Tuesday, April 7, 2009

[t-sql] What is the difference between SET and SELECT when assigning values to variables?

Traditionally, SQL Server database developers are accustomed to using SELECT for assigning values to variables. This was fine and a perfectly valid practice right until SQL Server 6.5. Microsoft released SQL Server 7.0 in 1999. SQL Server 7.0 introduced the new SET statement for initializing and assigning values to variables. SQL Server 7.0 Books Online also stated: "It is recommended that SET @local_variable be used for variable assignment rather than SELECT @local_variable."
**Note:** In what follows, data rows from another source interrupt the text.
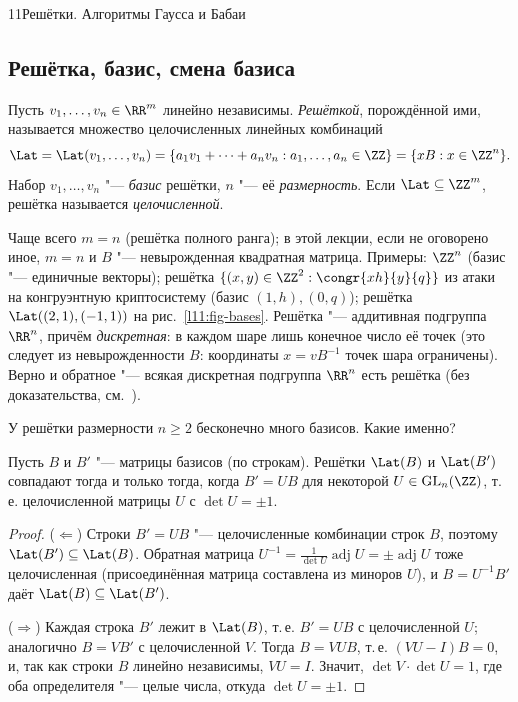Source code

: \begin{lecture}{11}{Решётки. Алгоритмы Гаусса и Бабаи}
\subsection{Решётка, базис, смена базиса}

\begin{definition}
Пусть $v_1, \dots, v_n \in \RR^m$ линейно независимы. \emph{Решёткой}, порождённой ими, называется
множество целочисленных линейных комбинаций
\[
  \Lat = \Lat(v_1, \dots, v_n) = \{a_1 v_1 + \cdots + a_n v_n : a_1, \dots, a_n \in \ZZ\}
  = \{xB : x \in \ZZ^n\}.
\]
Набор $v_1, \dots, v_n$ "--- \emph{базис} решётки, $n$ "--- её \emph{размерность}. Если
$\Lat \subseteq \ZZ^m$, решётка называется \emph{целочисленной}.
\end{definition}

Чаще всего $m = n$ (решётка полного ранга); в этой лекции, если не оговорено иное, $m = n$ и
$B$ "--- невырожденная квадратная матрица. Примеры: $\ZZ^n$ (базис "--- единичные векторы);
решётка $\{(x, y) \in \ZZ^2 : \congr{xh}{y}{q}\}$ из атаки на конгруэнтную криптосистему
(базис $(1, h), (0, q)$); решётка $\Lat((2, 1), (-1, 1))$ на рис.~\ref{l11:fig-bases}.
Решётка "--- аддитивная подгруппа $\RR^n$, причём \emph{дискретная}: в каждом шаре лишь
конечное число её точек (это следует из невырожденности $B$: координаты $x = vB^{-1}$ точек
шара ограничены). Верно и обратное "--- всякая дискретная подгруппа $\RR^n$ есть решётка
(без доказательства, см.~\cite[гл.~16]{galbraith}).

У решётки размерности $n \ge 2$ бесконечно много базисов. Какие именно?

\begin{theorem}\label{l11:basis-change}
Пусть $B$ и $B'$ "--- матрицы базисов (по строкам). Решётки $\Lat(B)$ и $\Lat(B')$ совпадают тогда
и только тогда, когда $B' = UB$ для некоторой $U \in \mathrm{GL}_n(\ZZ)$, т.\,е. целочисленной
матрицы $U$ с $\det U = \pm 1$.
\end{theorem}

\begin{proof}
($\Leftarrow$) Строки $B' = UB$ "--- целочисленные комбинации строк $B$, поэтому
$\Lat(B') \subseteq \Lat(B)$. Обратная матрица $U^{-1} = \frac{1}{\det U}\operatorname{adj} U =
\pm \operatorname{adj} U$ тоже целочисленная (присоединённая матрица составлена из миноров
$U$), и $B = U^{-1} B'$ даёт $\Lat(B) \subseteq \Lat(B')$.

($\Rightarrow$) Каждая строка $B'$ лежит в $\Lat(B)$, т.\,е. $B' = UB$ с целочисленной $U$;
аналогично $B = VB'$ с целочисленной $V$. Тогда $B = VUB$, т.\,е. $(VU - I)B = 0$, и, так как
строки $B$ линейно независимы, $VU = I$. Значит, $\det V \cdot \det U = 1$, где оба
определителя "--- целые числа, откуда $\det U = \pm 1$.
\end{proof}


\end{lecture}
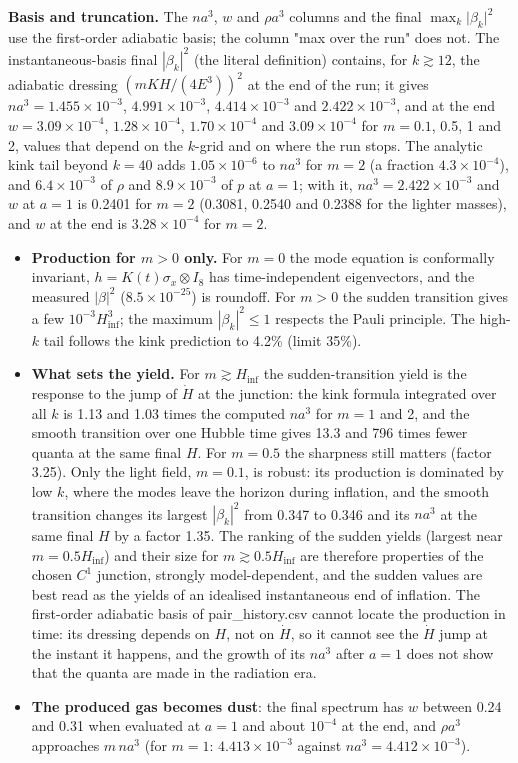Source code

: \documentclass[11pt]{article}
\begin{document}
\textbf{Basis and truncation.} The $na^3$, $w$ and $\rho a^3$ columns and the final $\max_k\lvert\beta_k\rvert^2$ use the first-order adiabatic basis; the column "max over the run" does not. The instantaneous-basis final $|\beta_k|^2$ (the literal definition) contains, for $k\gtrsim12$, the adiabatic dressing $(mKH/(4E^3))^2$ at the end of the run; it gives $na^3=1.455\times10^{-3}$, $4.991\times10^{-3}$, $4.414\times10^{-3}$ and $2.422\times10^{-3}$, and at the end $w=3.09\times10^{-4}$, $1.28\times10^{-4}$, $1.70\times10^{-4}$ and $3.09\times10^{-4}$ for $m=0.1$, 0.5, 1 and 2, values that depend on the $k$-grid and on where the run stops. The analytic kink tail beyond $k=40$ adds $1.05\times10^{-6}$ to $na^3$ for $m=2$ (a fraction $4.3\times10^{-4}$), and $6.4\times10^{-3}$ of $\rho$ and $8.9\times10^{-3}$ of $p$ at $a=1$; with it, $na^3=2.422\times10^{-3}$ and $w$ at $a=1$ is 0.2401 for $m=2$ (0.3081, 0.2540 and 0.2388 for the lighter masses), and $w$ at the end is $3.28\times10^{-4}$ for $m=2$.

\begin{itemize}
\item \textbf{Production for $m>0$ only.} For $m=0$ the mode equation is conformally invariant, $h=K(t)\sigma_x\otimes I_8$ has time-independent eigenvectors, and the measured $|\beta|^2$ ($8.5\times10^{-25}$) is roundoff. For $m>0$ the sudden transition gives a few $10^{-3}H_{\mathrm{inf}}^3$; the maximum $|\beta_k|^2\le1$ respects the Pauli principle. The high-$k$ tail follows the kink prediction to 4.2\% (limit 35\%).
\item \textbf{What sets the yield.} For $m\gtrsim H_{\mathrm{inf}}$ the sudden-transition yield is the response to the jump of $\dot H$ at the junction: the kink formula integrated over all $k$ is 1.13 and 1.03 times the computed $na^3$ for $m=1$ and 2, and the smooth transition over one Hubble time gives 13.3 and 796 times fewer quanta at the same final $H$. For $m=0.5$ the sharpness still matters (factor 3.25). Only the light field, $m=0.1$, is robust: its production is dominated by low $k$, where the modes leave the horizon during inflation, and the smooth transition changes its largest $|\beta_k|^2$ from 0.347 to 0.346 and its $na^3$ at the same final $H$ by a factor 1.35. The ranking of the sudden yields (largest near $m=0.5H_{\mathrm{inf}}$) and their size for $m\gtrsim0.5H_{\mathrm{inf}}$ are therefore properties of the chosen $C^1$ junction, strongly model-dependent, and the sudden values are best read as the yields of an idealised instantaneous end of inflation. The first-order adiabatic basis of pair\_history.csv cannot locate the production in time: its dressing depends on $H$, not on $\dot H$, so it cannot see the $\dot H$ jump at the instant it happens, and the growth of its $na^3$ after $a=1$ does not show that the quanta are made in the radiation era.
\item \textbf{The produced gas becomes dust}: the final spectrum has $w$ between 0.24 and 0.31 when evaluated at $a=1$ and about $10^{-4}$ at the end, and $\rho a^3$ approaches $m\,na^3$ (for $m=1$: $4.413\times10^{-3}$ against $na^3=4.412\times10^{-3}$).
\end{itemize}
\end{document}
This caused some confusion in the database developer community, as Microsoft never mentioned, why SET is recommended over SELECT for assigning values to variables. In this article, I will highlight all the major differences between SET and SELECT, and things you should be aware of, when using either SET or SELECT.

If you are completely new to T-SQL, then the following examples give you an idea of what I am talking about:
    /* Declaring variables */
DECLARE @Variable1 AS int, @Variable2 AS int

/* Setting @Variable1 to a value of 1 using SELECT */
SELECT @Variable1 = 1

/* Setting @Variable2 to a value of 2 using SET */
SET @Variable2 = 2

Now coming to the differences between SET and SELECT! Are standards important to you? If your answer is 'yes', then you should be using SET. This is because, SET is the ANSI standard way of assigning values to variables, and SELECT is not.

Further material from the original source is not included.